Self-care is not selfish – it’s essential

We know that great advisers place their clients at the centre of everything they do. From the start of the day to the end, we know that the best interests of your clients is a core focus for you. We know that the value of an adviser is much more than just helping achieve financial goals. Clients may be asking questions, seeking support, needing their fears calmed or perhaps even a sympathetic ear for the uncertainty they are experiencing.

Multiply this across many clients and this can rest heavy one person's shoulders.

Against the backdrop of royal commissions, education standards and industry disruption, advisers wear many hats - fiduciaries, business owners, employers, community leaders. That’s in addition to other roles you hold such as parents, carers, partners, friends - the list goes on.

So, we ask you to stop, breath and take a moment. Self-care is not selfish - it is essential.

Along with your client plans, your business plans and staff plans - take time to have a self-care plan. While it might feel indulgent, your mental health and well-being is not only critical to your personal life but your professional life as well.

Still not convinced? Think of it as your Business Continuity Plan (BCP). Right now, corporations have implemented their BCP to help continue to deliver their services to clients and manage key person and key process risk. You are no good to your clients and your team, if you are burnt out.

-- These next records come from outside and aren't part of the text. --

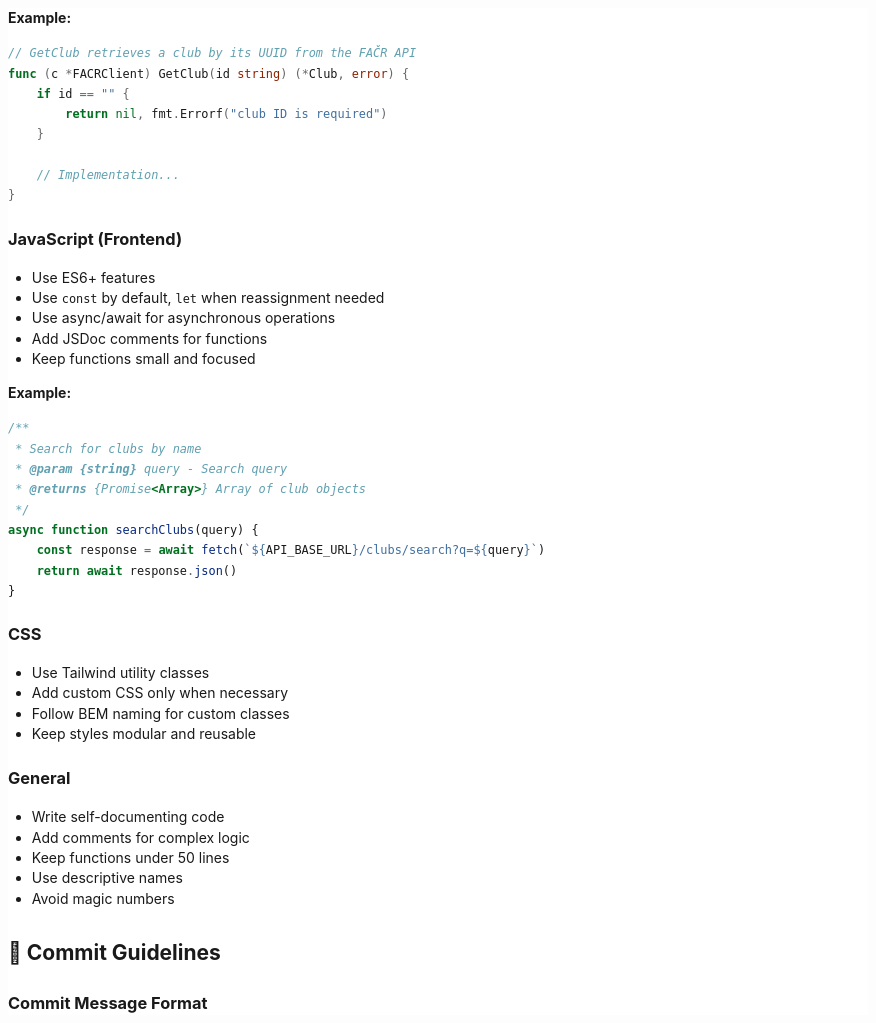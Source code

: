 **Example:**
```go
// GetClub retrieves a club by its UUID from the FAČR API
func (c *FACRClient) GetClub(id string) (*Club, error) {
    if id == "" {
        return nil, fmt.Errorf("club ID is required")
    }
    
    // Implementation...
}
```

### JavaScript (Frontend)

- Use ES6+ features
- Use `const` by default, `let` when reassignment needed
- Use async/await for asynchronous operations
- Add JSDoc comments for functions
- Keep functions small and focused

**Example:**
```javascript
/**
 * Search for clubs by name
 * @param {string} query - Search query
 * @returns {Promise<Array>} Array of club objects
 */
async function searchClubs(query) {
    const response = await fetch(`${API_BASE_URL}/clubs/search?q=${query}`)
    return await response.json()
}
```

### CSS

- Use Tailwind utility classes
- Add custom CSS only when necessary
- Follow BEM naming for custom classes
- Keep styles modular and reusable

### General

- Write self-documenting code
- Add comments for complex logic
- Keep functions under 50 lines
- Use descriptive names
- Avoid magic numbers

## 📝 Commit Guidelines

### Commit Message Format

We suggest some key elements of your self-care plan.

  • Physical care - It almost goes without saying, eat healthy, exercise regularly and sleep well. Do this as consistently as you can. Failure is not missing a day success is having a plan that helps guide you in making the best decisions you can over time. Just like a financial plan.
  • Disconnect your tech - Commit a time in your day where there is no news, no screen, no social media. Even the less anxious amongst us are experiencing record levels of anxiety.
  • Stay connected to people - We are social creatures and we know that advisers’ value peer based learning and sharing challenges. Find ways to connect with colleagues, adviser communities within your licensee or industry groups such as XY Adviser. Embrace video conferencing technology and see the difference in connecting visually. See our Best Practice Guide on how to make the most of this.
  • Create time in your day to relax your mind and body - Meditation and mindfulness is a powerful tool not only for relaxation - it can bring focus, assist with cognitive thinking, emotional regulation and empathy. All core skills of a great adviser, so consider it as an investment in your service delivery.
  • Find simple activities that bring you joy - Singing out loud, listening to music, looking at old photos - even just smiling can trigger feel-good neurotransmitters such as dopamine, endorphins and serotonin. It may be small, it may be silly - but find what works for you, do it often and enjoy!

Remember, we are all in this together. Whether it be the kids in the background, the working from home set-up or the barking dogs you can hear out the window - we are all experiencing a significant disruption in the way we work and the way we live. Be kind to yourself.

If you are feeling overwhelmed, we suggest utilising some of the resources available to you. Organisations such as Beyond Blue and Lifeline have resources and helplines available. Discuss with your general practitioner about potentially establishing a mental health plan. Also check in your licensee or your Industry Group to see what additional support services they may provide.

Finally, "This too shall pass". We will get through this and we believe that there will be significant opportunities for financial advisers to remind our communities not only of the tangible and measurable benefits of advice, but the emotional and intangible value of a personal relationship with an adviser just like you.